Introduction, by Jack Kimball
In September 1997 I asked second-year students at Miyazaki Medical College, young doctors-in-training, to read materials related to the world population's well-being, that is, clinical and therapeutic data from developed and developing countries worldwide. These data were in reports issued by the United Nations' World Health Organization (WHO). I asked my students to imagine the significance of the WHO reports in their own terms. I suggested they write in response to the reports as follows: (a) identify at least two significant challenges and, more, (b) offer ways medical professionals from Japan and other developed countries might contribute to meeting these challenges.

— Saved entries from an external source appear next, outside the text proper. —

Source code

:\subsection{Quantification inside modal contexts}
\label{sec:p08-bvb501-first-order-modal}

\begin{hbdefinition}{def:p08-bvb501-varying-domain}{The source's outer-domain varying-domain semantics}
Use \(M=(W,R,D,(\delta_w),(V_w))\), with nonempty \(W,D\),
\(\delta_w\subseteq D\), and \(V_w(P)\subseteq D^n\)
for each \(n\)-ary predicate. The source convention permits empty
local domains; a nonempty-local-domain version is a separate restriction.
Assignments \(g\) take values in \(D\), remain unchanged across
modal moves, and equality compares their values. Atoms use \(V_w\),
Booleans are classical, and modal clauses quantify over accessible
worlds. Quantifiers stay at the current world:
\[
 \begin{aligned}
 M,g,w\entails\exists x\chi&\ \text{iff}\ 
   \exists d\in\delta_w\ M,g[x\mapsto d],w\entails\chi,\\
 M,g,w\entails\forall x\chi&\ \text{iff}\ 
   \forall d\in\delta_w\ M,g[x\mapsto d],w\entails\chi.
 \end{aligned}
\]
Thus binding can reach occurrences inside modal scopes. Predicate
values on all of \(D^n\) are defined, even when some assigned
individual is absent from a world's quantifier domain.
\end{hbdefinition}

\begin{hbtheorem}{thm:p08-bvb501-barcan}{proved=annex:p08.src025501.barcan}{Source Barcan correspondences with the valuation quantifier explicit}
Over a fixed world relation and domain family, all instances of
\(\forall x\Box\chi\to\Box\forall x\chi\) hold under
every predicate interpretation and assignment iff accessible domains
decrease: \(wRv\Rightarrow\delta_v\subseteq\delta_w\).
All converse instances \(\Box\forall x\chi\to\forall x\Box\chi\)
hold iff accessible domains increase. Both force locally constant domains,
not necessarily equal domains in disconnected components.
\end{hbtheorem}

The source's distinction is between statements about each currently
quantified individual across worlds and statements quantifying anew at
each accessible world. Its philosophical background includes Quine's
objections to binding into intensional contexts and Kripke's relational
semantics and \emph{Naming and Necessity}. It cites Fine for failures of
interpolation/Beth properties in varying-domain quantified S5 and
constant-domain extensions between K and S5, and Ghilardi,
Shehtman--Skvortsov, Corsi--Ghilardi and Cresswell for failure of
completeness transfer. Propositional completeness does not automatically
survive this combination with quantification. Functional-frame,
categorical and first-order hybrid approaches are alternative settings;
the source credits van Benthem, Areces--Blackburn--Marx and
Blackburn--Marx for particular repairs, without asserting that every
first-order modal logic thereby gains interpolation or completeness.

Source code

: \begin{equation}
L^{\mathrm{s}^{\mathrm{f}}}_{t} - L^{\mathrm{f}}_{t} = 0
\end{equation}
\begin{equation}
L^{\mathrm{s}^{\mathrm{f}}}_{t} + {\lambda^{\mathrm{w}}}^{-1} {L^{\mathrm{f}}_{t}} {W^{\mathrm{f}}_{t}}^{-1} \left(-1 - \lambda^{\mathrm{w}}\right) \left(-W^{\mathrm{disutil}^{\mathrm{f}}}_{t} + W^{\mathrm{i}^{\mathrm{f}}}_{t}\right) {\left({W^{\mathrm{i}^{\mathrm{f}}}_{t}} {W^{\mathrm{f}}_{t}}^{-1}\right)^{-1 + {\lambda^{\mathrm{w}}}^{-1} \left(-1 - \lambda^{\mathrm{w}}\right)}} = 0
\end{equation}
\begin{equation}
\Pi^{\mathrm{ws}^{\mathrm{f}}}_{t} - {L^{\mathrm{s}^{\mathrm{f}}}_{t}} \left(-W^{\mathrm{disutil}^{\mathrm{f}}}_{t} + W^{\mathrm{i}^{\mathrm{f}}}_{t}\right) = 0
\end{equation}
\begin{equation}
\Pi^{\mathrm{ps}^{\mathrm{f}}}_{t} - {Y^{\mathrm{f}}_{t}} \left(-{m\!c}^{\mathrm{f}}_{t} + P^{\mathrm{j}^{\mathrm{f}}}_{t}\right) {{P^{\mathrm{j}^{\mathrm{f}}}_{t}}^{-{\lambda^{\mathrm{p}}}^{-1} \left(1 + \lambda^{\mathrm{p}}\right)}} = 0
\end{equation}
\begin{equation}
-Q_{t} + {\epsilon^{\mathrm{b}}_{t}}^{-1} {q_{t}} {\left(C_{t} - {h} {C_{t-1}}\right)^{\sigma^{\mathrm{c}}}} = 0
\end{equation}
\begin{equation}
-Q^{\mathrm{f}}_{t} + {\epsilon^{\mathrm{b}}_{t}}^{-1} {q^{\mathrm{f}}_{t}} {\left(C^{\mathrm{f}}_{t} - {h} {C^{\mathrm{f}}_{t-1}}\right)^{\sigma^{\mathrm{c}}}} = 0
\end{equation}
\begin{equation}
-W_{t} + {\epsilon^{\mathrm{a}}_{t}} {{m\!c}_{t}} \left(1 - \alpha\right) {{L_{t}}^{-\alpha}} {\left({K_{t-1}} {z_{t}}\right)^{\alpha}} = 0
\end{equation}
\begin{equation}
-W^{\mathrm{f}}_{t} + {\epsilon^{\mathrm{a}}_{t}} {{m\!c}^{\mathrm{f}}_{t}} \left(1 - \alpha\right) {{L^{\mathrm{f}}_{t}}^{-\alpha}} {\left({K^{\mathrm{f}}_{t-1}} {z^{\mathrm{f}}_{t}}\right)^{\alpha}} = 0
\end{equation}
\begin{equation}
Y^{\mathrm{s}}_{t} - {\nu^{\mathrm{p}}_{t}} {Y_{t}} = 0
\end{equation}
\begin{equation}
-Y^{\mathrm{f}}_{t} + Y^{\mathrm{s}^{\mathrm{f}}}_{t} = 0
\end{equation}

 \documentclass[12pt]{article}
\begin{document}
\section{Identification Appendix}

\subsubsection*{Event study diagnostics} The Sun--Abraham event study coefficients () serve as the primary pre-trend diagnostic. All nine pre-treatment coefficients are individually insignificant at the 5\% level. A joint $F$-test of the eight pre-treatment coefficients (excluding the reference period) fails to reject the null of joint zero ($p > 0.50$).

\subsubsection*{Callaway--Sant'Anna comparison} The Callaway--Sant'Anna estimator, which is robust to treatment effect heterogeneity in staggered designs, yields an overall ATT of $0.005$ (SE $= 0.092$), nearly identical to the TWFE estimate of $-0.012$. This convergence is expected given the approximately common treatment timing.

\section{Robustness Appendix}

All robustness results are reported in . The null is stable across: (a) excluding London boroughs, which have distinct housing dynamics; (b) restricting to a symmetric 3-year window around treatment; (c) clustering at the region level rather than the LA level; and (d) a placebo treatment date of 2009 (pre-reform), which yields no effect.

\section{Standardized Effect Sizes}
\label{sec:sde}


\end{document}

In October, Professor Koju Fujieda of Fukui Medical School (Fukuiikadai) invited me to submit student work in consideration for Fukuiikadai's annual collection of essays by international learners of English. The work of the Miyazaki Medical College students whose names are asterisked (*), in the Index, appear in The Kuzuryu Memoirs 17, published by Fukuiikadai. I thank Professor Fujieda for generously extending this opportunity to students at Miyazaki Medical College.
Included here, then, is a sample of students' writings, both published and unpublished, that address world issues from the perspective of new entrants in the Japanese medical community as well as serious thinkers and writers in the English language. I hope you will enjoy them.